La fin de la domination psychologique et du mensonge cosmique : L’un des sauts les plus importants de l’évolution est la fin de la domination psychologique. Durant l’involution, l’homme a été une « créature » assujettie à des forces occultes, à la mémoire de sa race et à une spiritualité qui masquait son impuissance. L’homme nouveau, par la fusion, découvre le « mensonge cosmique » : il réalise que ses pensées et ses émotions étaient manipulées par les plans invisibles à son insu.

La mutation brise le pouvoir de l’astral sur le mental humain. L’ego cesse de se « réfléchir » (de s’observer par rapport à une image de soi) pour devenir une lentille transparente. En perdant sa personnalité astrale, l’homme accède à sa personne réelle, un état d’être où il ne reçoit d’ordres de personne, pas même des dieux ou des forces invisibles. Il devient l’autorité suprême de sa propre vie, capable de mater les forces occultes en lui pour les mettre à son service.

Fonction de l’homme dans l’évolution future : La fonction de l’homme dans l’évolution future est purement créative et régente. Il n’est plus sur Terre pour vivre des expériences (épuiser du karma), mais pour manifester sa volonté sur la matière.
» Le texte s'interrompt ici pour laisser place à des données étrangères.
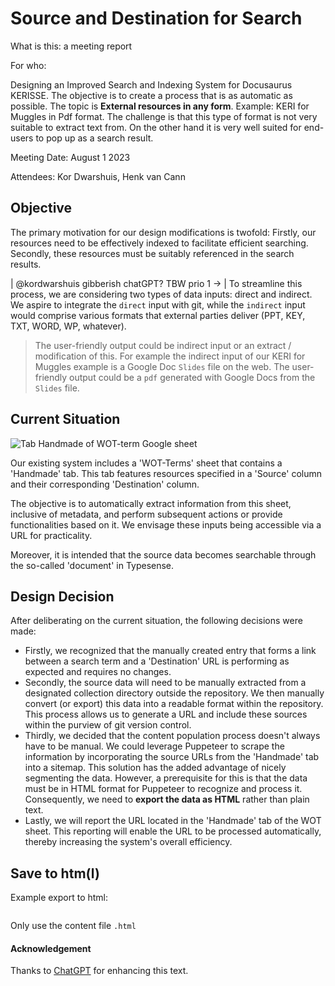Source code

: # Source and Destination for Search

What is this: a meeting report

For who:  

Designing an Improved Search and Indexing System for Docusaurus KERISSE. The objective is to create a process that is as automatic as possible. The topic is **External resources in any form**. Example: KERI for Muggles in Pdf format. The challenge is that this type of format is not very suitable to extract text from. On the other hand it is very well suited for end-users to pop up as a search result.

Meeting Date: August 1 2023

Attendees: Kor Dwarshuis, Henk van Cann

## Objective
The primary motivation for our design modifications is twofold: Firstly, our resources need to be effectively indexed to facilitate efficient searching. Secondly, these resources must be suitably referenced in the search results.

| @kordwarshuis gibberish chatGPT? TBW prio 1 -> |
To streamline this process, we are considering two types of data inputs: direct and indirect. We aspire to integrate the `direct` input with git, while the `indirect` input would comprise various formats that external parties deliver (PPT, KEY, TXT, WORD, WP, whatever).

> The user-friendly output could be indirect input or an extract / modification of this. For example the indirect input of our KERI for Muggles example is a Google Doc `Slides` file on the web. The user-friendly output could be a `pdf` generated with Google Docs from the `Slides` file.

## Current Situation

<img src='https://hackmd.io/_uploads/HyUgpI8o2.png' alt="Tab Handmade of WOT-term Google sheet" />

Our existing system includes a 'WOT-Terms' sheet that contains a 'Handmade' tab. This tab features resources specified in a 'Source' column and their corresponding 'Destination' column.

The objective is to automatically extract information from this sheet, inclusive of metadata, and perform subsequent actions or provide functionalities based on it. We envisage these inputs being accessible via a URL for practicality.

Moreover, it is intended that the source data becomes searchable through the so-called 'document' in Typesense.

## Design Decision
After deliberating on the current situation, the following decisions were made:

- Firstly, we recognized that the manually created entry that forms a link between a search term and a 'Destination' URL is performing as expected and requires no changes.
- Secondly, the source data will need to be manually extracted from a designated collection directory outside the repository. We then manually convert (or export) this data into a readable format within the repository. This process allows us to generate a URL and include these sources within the purview of git version control.
- Thirdly, we decided that the content population process doesn't always have to be manual. We could leverage Puppeteer to scrape the information by incorporating the source URLs from the 'Handmade' tab into a sitemap. This solution has the added advantage of nicely segmenting the data. However, a prerequisite for this is that the data must be in HTML format for Puppeteer to recognize and process it. Consequently, we need to **export the data as HTML** rather than plain text.
- Lastly, we will report the URL located in the 'Handmade' tab of the WOT sheet. This reporting will enable the URL to be processed automatically, thereby increasing the system's overall efficiency.

## Save to htm(l)
Example export to html:

<img src='https://hackmd.io/_uploads/r10McuLo3.png' alt="" />

Only use the content file `.html`

#### Acknowledgement
Thanks to [ChatGPT](https://www.openai.com/research/chatgpt) for enhancing this text.

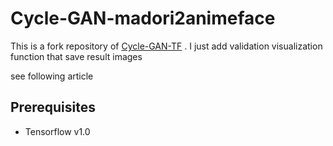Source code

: # Cycle-GAN-madori2animeface

This is a fork repository of [Cycle-GAN-TF](https://github.com/hiwonjoon/cycle-gan-tf) .
I just add validation visualization function that save result images

see following article

## Prerequisites

- Tensorflow v1.0

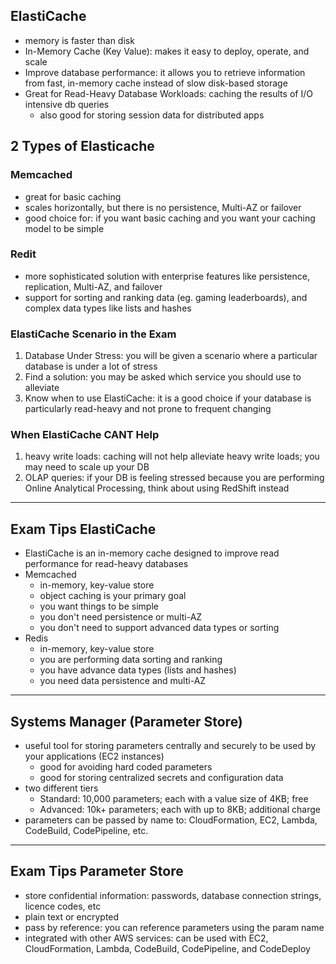 ## ElastiCache
- memory is faster than disk
- In-Memory Cache (Key Value): makes it easy to deploy, operate, and scale 
- Improve database performance: it allows you to retrieve information from fast, in-memory cache instead of slow disk-based storage
- Great for Read-Heavy Database Workloads: caching the results of I/O intensive db queries
  - also good for storing session data for distributed apps

## 2 Types of Elasticache
### Memcached
- great for basic caching 
- scales horizontally, but there is no persistence, Multi-AZ or failover
- good choice for: if you want basic caching and you want your caching model to be simple

### Redit
- more sophisticated solution with enterprise features like persistence, replication, Multi-AZ, and failover
- support for sorting and ranking data (eg. gaming leaderboards), and complex data types like lists and hashes

### ElastiCache Scenario in the Exam
1. Database Under Stress: you will be given a scenario where a particular database is under a lot of stress
2. Find a solution: you may be asked which service you should use to alleviate
3. Know when to use ElastiCache: it is a good choice if your database is particularly read-heavy and not prone to frequent changing

### When ElastiCache CANT Help
1. heavy write loads: caching will not help alleviate heavy write loads; you may need to scale up your DB 
2. OLAP queries: if your DB is feeling stressed because you are performing Online Analytical Processing, think about using RedShift instead

--- 
## Exam Tips ElastiCache
- ElastiCache is an in-memory cache designed to improve read performance for read-heavy databases
- Memcached
  - in-memory, key-value store
  - object caching is your primary goal
  - you want things to be simple
  - you don't need persistence or multi-AZ
  - you don't need to support advanced data types or sorting
- Redis
  - in-memory, key-value store
  - you are performing data sorting and ranking
  - you have advance data types (lists and hashes)
  - you need data persistence and multi-AZ

--- 
## Systems Manager (Parameter Store)
- useful tool for storing parameters centrally and securely to be used by your applications (EC2 instances)
  - good for avoiding hard coded parameters
  - good for storing centralized secrets and configuration data
- two different tiers
  - Standard: 10,000 parameters; each with a value size of 4KB; free
  - Advanced: 10k+ parameters; each with up to 8KB; additional charge
- parameters can be passed by name to: CloudFormation, EC2, Lambda, CodeBuild, CodePipeline, etc.

--- 
## Exam Tips Parameter Store
- store confidential information: passwords, database connection strings, licence codes, etc
- plain text or encrypted
- pass by reference: you can reference parameters using the param name
- integrated with other AWS services: can be used with EC2, CloudFormation, Lambda, CodeBuild, CodePipeline, and CodeDeploy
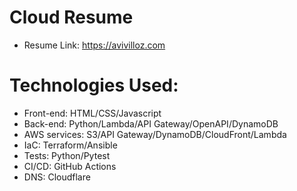 # Cloud Resume

- Resume Link: https://avivilloz.com

# Technologies Used:

- Front-end: HTML/CSS/Javascript
- Back-end: Python/Lambda/API Gateway/OpenAPI/DynamoDB
- AWS services: S3/API Gateway/DynamoDB/CloudFront/Lambda
- IaC: Terraform/Ansible
- Tests: Python/Pytest
- CI/CD: GitHub Actions
- DNS: Cloudflare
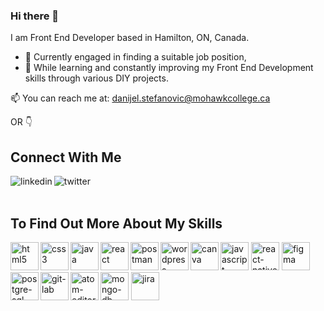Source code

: ### Hi there 👋

I am Front End Developer based in Hamilton, ON, Canada.  
  
  - 🔭 Currently engaged in finding a suitable job position, 
  - 🌱 While learning and constantly improving my Front End Development skills through various DIY projects. 
  
📫 You can reach me at: danijel.stefanovic@mohawkcollege.ca 


OR 👇


## Connect With Me
[<img align="left" alt="linkedin" src="https://img.shields.io/badge/linkedin-%230077B5.svg?&style=for-the-badge&logo=linkedin&logoColor=white" />](https://www.linkedin.com/in/danijel-stefanovic/)
[<img align="left" alt="twitter" src="https://img.shields.io/badge/twitter-%231DA1F2.svg?&style=for-the-badge&logo=twitter&logoColor=white" />](https://twitter.com/)

<br>  
<br>

## To Find Out More About My Skills 

<img height="45px" align="left" alt="html5" src="https://img.shields.io/badge/html5-white?style=for-the-badge&logo=html5&labelColor=grey" /> 
<img height="45px" align="left" alt="css3" src="https://img.shields.io/badge/css3-white?style=for-the-badge&logo=css3&logoColor=blue&labelColor=grey" />
<img height="45px" alt="javascript" src="https://img.shields.io/badge/javascript-white?style=for-the-badge&logo=javascript&labelColor=grey" />
<img height="45px" align="left" alt="java" src="https://img.shields.io/badge/java-white?style=for-the-badge&logo=java&logoColor=lightblue&labelColor=grey" />
<img height="45px" align="left" alt="react" src="https://img.shields.io/badge/react-white?style=for-the-badge&logo=react&labelColor=grey" />    
<img height="45px" alt="react-native" src="https://img.shields.io/badge/react native-white?style=for-the-badge&logo=react&labelColor=grey" />
<img height="45px" align="left" alt="postman" src="https://img.shields.io/badge/postman-white?style=for-the-badge&logo=postman&labelColor=grey" /> 
<img height="45px" align="left" alt="wordpress" src="https://img.shields.io/badge/wordpress-white?style=for-the-badge&logo=wordpress&logoColor=blue&labelColor=grey" /> 
<img height="45px" alt="figma" src="https://img.shields.io/badge/figma-white?style=for-the-badge&logo=figma&labelColor=grey" />     
<img height="45px" align="left" alt="canva" src="https://img.shields.io/badge/canva-white?style=for-the-badge&logo=canva&labelColor=grey" />  
<img height="45px" align="left" alt="postgre-sql" src="https://img.shields.io/badge/postgresql-white?style=for-the-badge&logo=postgresql&logoColor=lightblue&labelColor=grey"/>
<img height="45px" alt="mongo-db" src="https://img.shields.io/badge/mongodb-white?style=for-the-badge&logo=mongodb&labelColor=grey" />    
<img height="45px" align="left" alt="git-lab" src="https://img.shields.io/badge/gitlab-white?style=for-the-badge&logo=gitlab&labelColor=grey" />
<img height="45px" align="left" alt="atom-editor" src="https://img.shields.io/badge/atom editor-white?style=for-the-badge&logo=atom&logoColor=lightgreen&labelColor=grey" />  
<img height="45px" alt="jira" src="https://img.shields.io/badge/jira-white?style=for-the-badge&logo=jira&logoColor=blue&labelColor=grey" />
En tant que « scientifique de l’esprit », il aura pour rôle de :

  • Pouvoir sur la matière : Élever le taux vibratoire des cellules et de l’atome pour transformer l’environnement terrestre.
  • Établir une microsociété : Former des noyaux de force régis par l’intelligence créative, prémices d’une civilisation de la sixième race-racine.
  • Gérer la planète : Assumer la responsabilité planétaire et cosmique, en collaboration avec d’autres intelligences galactiques.
  • Conquérir l’éther : Utiliser son corps morontiel pour voyager dans le temps et l’espace, franchissant les limites de la mort noire pour entrer dans l’immortalité de la conscience.

À terme, l’humanité cessera d’être une race animale pour devenir une race éthérique (l’évolution jupitérienne), où la procréation biologique sera remplacée par la création de formes par le Verbe.

SECTION DOCUMENTAIRE

Citations majeures

  • « L’Homme nouveau sera le premier être de l’évolution terrestre qui aura réussi à conquérir son esprit. »
  • « L’ego est une façon à l’énergie de la conscience créative […] un canal dans le monde de la matière. »
  • « L’homme nouveau ne sera plus, à aucun niveau, esclave de la moindre pensée. »
  • « L’homme demain, l’Homme nouveau pourra émettre une énergie à partir de son être matériel, dont le système nerveux sera enveloppé de chair mais électrifié à un tel point que la matière, la plus basse nature, obéira à sa volonté. »
  • « La conscience intégrale sera libre, libérée des attitudes mentales de l’homme. Elle sera rafraîchissante, aérante, sans gravité.»

Constantes et nuances

  • Constante de l’individualisation : La mutation est strictement individuelle ; il n’y a pas d’évolution collective vers le supramental.
  • Nuance sur la mémoire : L’homme ne perd pas la faculté de se souvenir, mais sa mémoire « morte » (astrale/karmique) est remplacée par une mémoire « vive » (instantanée/universelle).
  • Le rôle du doute : Le doute est identifié comme le poison ultime de l’involution ; sa destruction totale est la condition de l’entrée dans l’âge du mental.
  • Différence Homme nouveau / Immortel : L’homme nouveau est en voie d’ascension vibratoire avec l’âme, tandis que l’immortel a complété la fusion et rejette toute attraction pour la matière dense.

Références documentaires

  • Communications Préparatoires (CP) : 10B, 11A, 28B, 33B, 35A, 42B, 43A, 45B, 46B, 90B, 94B, 97A, 98B, 100A, 101B, 102A, 108A, 128A.
  • Mini-Rencontres (MR) : 37, 235, 354, 355.
  • Psychologie Évolutionnaire (PE) : 76, 80, 426.
  • Richard Glenn (RG) : 26A, 31X, 33A, 48X.
  • François Payotte (FP) : 001, 009, 053.
  • La Genèse du Réel : Chapitres 1, 2, 8, 13, 22, 26, 29, 31, 40, 41, 45, 46, 53.
  • Dialogue avec l’Invisible : Chapitres 6, 9, 11.